I see - I misunderstood you. I thought you were saying something along the lines of "in a model that includes an interaction term, you cannot have a significant interaction without at least one simple effect being significant." Which clearly is nonsense. But now I see that that's not what you were saying at all. :)

Indeed, I was taught rather simply: "don't put in an interaction term without including its component terms... just don't do it!!" So I never even took the time to learn what the proper interpretation of such a model would be. But I have to admit that I am curious. I wonder if someone here more familiar with the issue than myself could give us a quick illustration of what the proper interpretation would look like for the coefficients of a model such as Y = b0 + b1X + b2X*Z ?
 

spunky

Can't make spagetti
#18
Re: 2X3 Anova: Interac is marg sig (p = .08) do I proceed to post hoc or increase pow

I wonder if someone here more familiar with the issue than myself could give us a quick illustration of what the proper interpretation would look like for the coefficients of a model such as Y = b0 + b1X + b2X*Z ?
do you mean here that Z is the usual multiplicative product of X1 and X2 or is Z just multiplying X2?
 

noetsi

No cake for spunky
#19
Re: 2X3 Anova: Interac is marg sig (p = .08) do I proceed to post hoc or increase pow

I see - I misunderstood you. I thought you were saying something along the lines of "in a model that includes an interaction term, you cannot have a significant interaction without at least one simple effect being significant." Which clearly is nonsense. But now I see that that's not what you were saying at all. :)

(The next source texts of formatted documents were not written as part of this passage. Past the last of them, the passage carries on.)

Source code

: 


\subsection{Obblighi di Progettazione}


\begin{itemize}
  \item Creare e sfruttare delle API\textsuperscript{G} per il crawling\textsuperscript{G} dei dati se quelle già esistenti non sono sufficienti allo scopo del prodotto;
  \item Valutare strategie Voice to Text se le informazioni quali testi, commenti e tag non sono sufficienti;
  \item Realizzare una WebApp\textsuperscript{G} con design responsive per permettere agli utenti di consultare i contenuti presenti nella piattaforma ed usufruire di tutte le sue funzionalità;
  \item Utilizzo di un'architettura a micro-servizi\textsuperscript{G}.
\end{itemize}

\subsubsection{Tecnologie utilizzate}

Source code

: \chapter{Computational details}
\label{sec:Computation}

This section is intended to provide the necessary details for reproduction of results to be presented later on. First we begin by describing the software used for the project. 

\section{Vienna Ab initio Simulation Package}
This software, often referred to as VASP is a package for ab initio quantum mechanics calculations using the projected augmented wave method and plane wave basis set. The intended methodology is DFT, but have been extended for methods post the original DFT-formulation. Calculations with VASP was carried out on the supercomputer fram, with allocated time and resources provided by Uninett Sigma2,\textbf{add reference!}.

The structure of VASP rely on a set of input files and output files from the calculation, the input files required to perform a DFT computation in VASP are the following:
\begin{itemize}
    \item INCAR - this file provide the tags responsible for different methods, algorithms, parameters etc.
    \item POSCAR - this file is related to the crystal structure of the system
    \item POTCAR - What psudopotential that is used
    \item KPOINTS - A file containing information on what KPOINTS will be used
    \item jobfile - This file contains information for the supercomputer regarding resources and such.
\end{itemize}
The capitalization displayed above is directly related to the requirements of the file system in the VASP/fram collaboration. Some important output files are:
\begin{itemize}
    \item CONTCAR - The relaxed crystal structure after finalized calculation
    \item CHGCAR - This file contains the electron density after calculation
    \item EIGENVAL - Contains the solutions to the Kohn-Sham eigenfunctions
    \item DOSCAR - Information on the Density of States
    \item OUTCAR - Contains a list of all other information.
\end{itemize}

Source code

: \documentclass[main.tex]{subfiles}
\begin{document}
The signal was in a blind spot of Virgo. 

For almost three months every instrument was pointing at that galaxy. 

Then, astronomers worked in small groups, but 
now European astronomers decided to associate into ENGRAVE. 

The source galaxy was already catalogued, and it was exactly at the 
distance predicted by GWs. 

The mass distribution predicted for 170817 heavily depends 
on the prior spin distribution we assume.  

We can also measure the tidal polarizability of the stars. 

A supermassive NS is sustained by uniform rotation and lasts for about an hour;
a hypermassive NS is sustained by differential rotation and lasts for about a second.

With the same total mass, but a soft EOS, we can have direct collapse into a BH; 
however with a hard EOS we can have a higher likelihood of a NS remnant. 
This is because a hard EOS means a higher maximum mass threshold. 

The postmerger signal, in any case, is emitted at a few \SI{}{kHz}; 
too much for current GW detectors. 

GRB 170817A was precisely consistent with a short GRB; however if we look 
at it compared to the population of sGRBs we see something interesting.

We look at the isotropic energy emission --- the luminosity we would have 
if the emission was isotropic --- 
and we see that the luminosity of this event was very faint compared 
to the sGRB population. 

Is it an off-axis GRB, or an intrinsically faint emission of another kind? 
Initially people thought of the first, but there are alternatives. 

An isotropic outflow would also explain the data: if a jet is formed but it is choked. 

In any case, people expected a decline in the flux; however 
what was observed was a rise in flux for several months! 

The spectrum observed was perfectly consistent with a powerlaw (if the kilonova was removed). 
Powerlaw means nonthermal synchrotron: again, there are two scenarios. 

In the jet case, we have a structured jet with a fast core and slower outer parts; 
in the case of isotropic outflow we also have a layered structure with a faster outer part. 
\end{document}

Indeed, I was taught rather simply: "don't put in an interaction term without including its component terms... just don't do it!!" So I never even took the time to learn what the proper interpretation of such a model would be. But I have to admit that I am curious. I wonder if someone here more familiar with the issue than myself could give us a quick illustration of what the proper interpretation would look like for the coefficients of a model such as Y = b0 + b1X + b2X*Z ?
There is disagrement on this point (note that normally you have to have two main effects to have an interaction - which I don't see in your example, but I assume is there). Some say it does not really matter if the main effects are signficant or not - don't interpret them with signficant interaction (be that regression or ANOVA). Others say that you can interpret them if the interaction is not disordinal. That is when the levels of the categorical variable don't shift their relative order, they simply are not parallel to each other at different levels of the other IV. For instance if females always have higher results on the DV than male (but the gap between them varies at different levels of another IV) you can interpret main effect despite the interaction.

Others say just do simple effects.
 

Dason

Ambassador to the humans
#20
Re: 2X3 Anova: Interac is marg sig (p = .08) do I proceed to post hoc or increase pow

There is disagrement on this point (note that normally you have to have two main effects to have an interaction - which I don't see in your example, but I assume is there).
I'm pretty sure he was asking specifically about the case where you don't have both main effects in the model so assuming that the other main effect is there would be the wrong thing to do.

My main question to Jake would be are we assuming that Z is categorical or continuous?